Retype exactly the stretch of lines that begins at the line containing "Tue 15 May: 2h" and ends at the last line of the data, with no other lines.
[Opening Supplied information section]
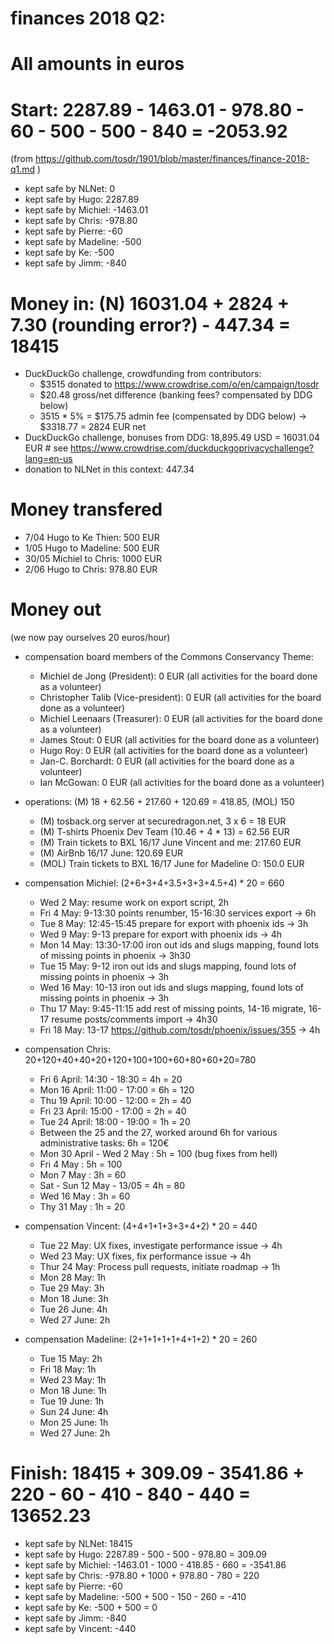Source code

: # finances 2018 Q2:

# All amounts in euros
# Start: 2287.89 - 1463.01 - 978.80 - 60 - 500 - 500 - 840 = -2053.92
(from https://github.com/tosdr/1901/blob/master/finances/finance-2018-q1.md )

* kept safe by NLNet: 0
* kept safe by Hugo: 2287.89
* kept safe by Michiel: -1463.01
* kept safe by Chris: -978.80
* kept safe by Pierre: -60
* kept safe by Madeline: -500
* kept safe by Ke: -500
* kept safe by Jimm: -840

# Money in: (N) 16031.04 + 2824 + 7.30 (rounding error?) - 447.34 = 18415
* DuckDuckGo challenge, crowdfunding from contributors:
  * $3515 donated to https://www.crowdrise.com/o/en/campaign/tosdr
  * $20.48 gross/net difference (banking fees? compensated by DDG below)
  * 3515 * 5% = $175.75 admin fee (compensated by DDG below)
  -> $3318.77 = 2824 EUR net
* DuckDuckGo challenge, bonuses from DDG: 18,895.49 USD = 16031.04 EUR  # see https://www.crowdrise.com/duckduckgoprivacychallenge?lang=en-us
* donation to NLNet in this context: 447.34

# Money transfered
* 7/04 Hugo to Ke Thien: 500 EUR
* 1/05 Hugo to Madeline: 500 EUR
* 30/05 Michiel to Chris: 1000 EUR
* 2/06 Hugo to Chris: 978.80 EUR

# Money out

(we now pay ourselves 20 euros/hour)

* compensation board members of the Commons Conservancy Theme:
   * Michiel de Jong (President):		0 EUR (all activities for the board done as a volunteer)
   * Christopher Talib (Vice-president):	0 EUR (all activities for the board done as a volunteer)
   * Michiel Leenaars (Treasurer):		0 EUR (all activities for the board done as a volunteer)
   * James Stout:				0 EUR (all activities for the board done as a volunteer)
   * Hugo Roy:					0 EUR (all activities for the board done as a volunteer)
   * Jan-C. Borchardt:				0 EUR (all activities for the board done as a volunteer)
   * Ian McGowan:				0 EUR (all activities for the board done as a volunteer)
   
* operations: (M) 18 + 62.56 + 217.60 + 120.69 = 418.85, (MOL) 150
   * (M) tosback.org server at securedragon.net, 3 x 6 = 18 EUR
   * (M) T-shirts Phoenix Dev Team (10.46 + 4 * 13) = 62.56 EUR
   * (M) Train tickets to BXL 16/17 June Vincent and me: 217.60 EUR
   * (M) AirBnb 16/17 June: 120.69 EUR
   * (MOL) Train tickets to BXL 16/17 June for Madeline O: 150.0 EUR

* compensation Michiel: (2+6+3+4+3.5+3+3+4.5+4) * 20 = 660
   * Wed 2 May: resume work on export script, 2h
   * Fri 4 May: 9-13:30 points renumber, 15-16:30 services export -> 6h
   * Tue 8 May: 12:45-15:45 prepare for export with phoenix ids -> 3h
   * Wed 9 May: 9-13 prepare for export with phoenix ids -> 4h
   * Mon 14 May: 13:30-17:00 iron out ids and slugs mapping, found lots of missing points in phoenix -> 3h30
   * Tue 15 May: 9-12 iron out ids and slugs mapping, found lots of missing points in phoenix -> 3h
   * Wed 16 May: 10-13 iron out ids and slugs mapping, found lots of missing points in phoenix -> 3h
   * Thu 17 May: 9:45-11:15 add rest of missing points, 14-16 migrate, 16-17 resume posts/comments import -> 4h30
   * Fri 18 May: 13-17 https://github.com/tosdr/phoenix/issues/355 -> 4h

* compensation Chris: 20+120+40+40+20+120+100+100+60+80+60+20=780
   * Fri 6 April: 14:30 - 18:30 = 4h = 20
   * Mon 16 April: 11:00 - 17:00 = 6h = 120
   * Thu 19 April: 10:00 - 12:00 = 2h = 40
   * Fri 23 April: 15:00 - 17:00 = 2h = 40
   * Tue 24 April: 18:00 - 19:00 = 1h = 20
   * Between the 25 and the 27, worked around 6h for various administrative tasks: 6h = 120€
   * Mon 30 April - Wed 2 May : 5h = 100 (bug fixes from hell)
   * Fri 4 May : 5h = 100
   * Mon 7 May : 3h = 60
   * Sat - Sun 12 May - 13/05 = 4h = 80
   * Wed 16 May : 3h = 60
   * Thy 31 May : 1h = 20

* compensation Vincent: (4+4+1+1+3+3+4+2) * 20 = 440
   * Tue 22 May: UX fixes, investigate performance issue -> 4h
   * Wed 23 May: UX fixes, fix performance issue -> 4h
   * Thur 24 May: Process pull requests, initiate roadmap -> 1h
   * Mon 28 May: 1h
   * Tue 29 May: 3h
   * Mon 18 June: 3h
   * Tue 26 June: 4h
   * Wed 27 June: 2h

* compensation Madeline: (2+1+1+1+1+4+1+2) * 20 = 260
  * Tue 15 May: 2h
  * Fri 18 May: 1h
  * Wed 23 May: 1h
  * Mon 18 June: 1h
  * Tue 19 June: 1h
  * Sun 24 June: 4h
  * Mon 25 June: 1h
  * Wed 27 June: 2h

# Finish: 18415 + 309.09 - 3541.86 + 220 - 60 - 410 - 840 - 440 = 13652.23

* kept safe by NLNet: 18415
* kept safe by Hugo: 2287.89 - 500 - 500 - 978.80 = 309.09
* kept safe by Michiel: -1463.01 - 1000 - 418.85 - 660 = -3541.86
* kept safe by Chris: -978.80 + 1000 + 978.80 - 780 = 220
* kept safe by Pierre: -60
* kept safe by Madeline: -500 + 500 - 150 - 260 = -410
* kept safe by Ke: -500 + 500 = 0
* kept safe by Jimm: -840
* kept safe by Vincent: -440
[Closing Supplied information section]
Response →
  * Tue 15 May: 2h
  * Fri 18 May: 1h
  * Wed 23 May: 1h
  * Mon 18 June: 1h
  * Tue 19 June: 1h
  * Sun 24 June: 4h
  * Mon 25 June: 1h
  * Wed 27 June: 2h

# Finish: 18415 + 309.09 - 3541.86 + 220 - 60 - 410 - 840 - 440 = 13652.23

* kept safe by NLNet: 18415
* kept safe by Hugo: 2287.89 - 500 - 500 - 978.80 = 309.09
* kept safe by Michiel: -1463.01 - 1000 - 418.85 - 660 = -3541.86
* kept safe by Chris: -978.80 + 1000 + 978.80 - 780 = 220
* kept safe by Pierre: -60
* kept safe by Madeline: -500 + 500 - 150 - 260 = -410
* kept safe by Ke: -500 + 500 = 0
* kept safe by Jimm: -840
* kept safe by Vincent: -440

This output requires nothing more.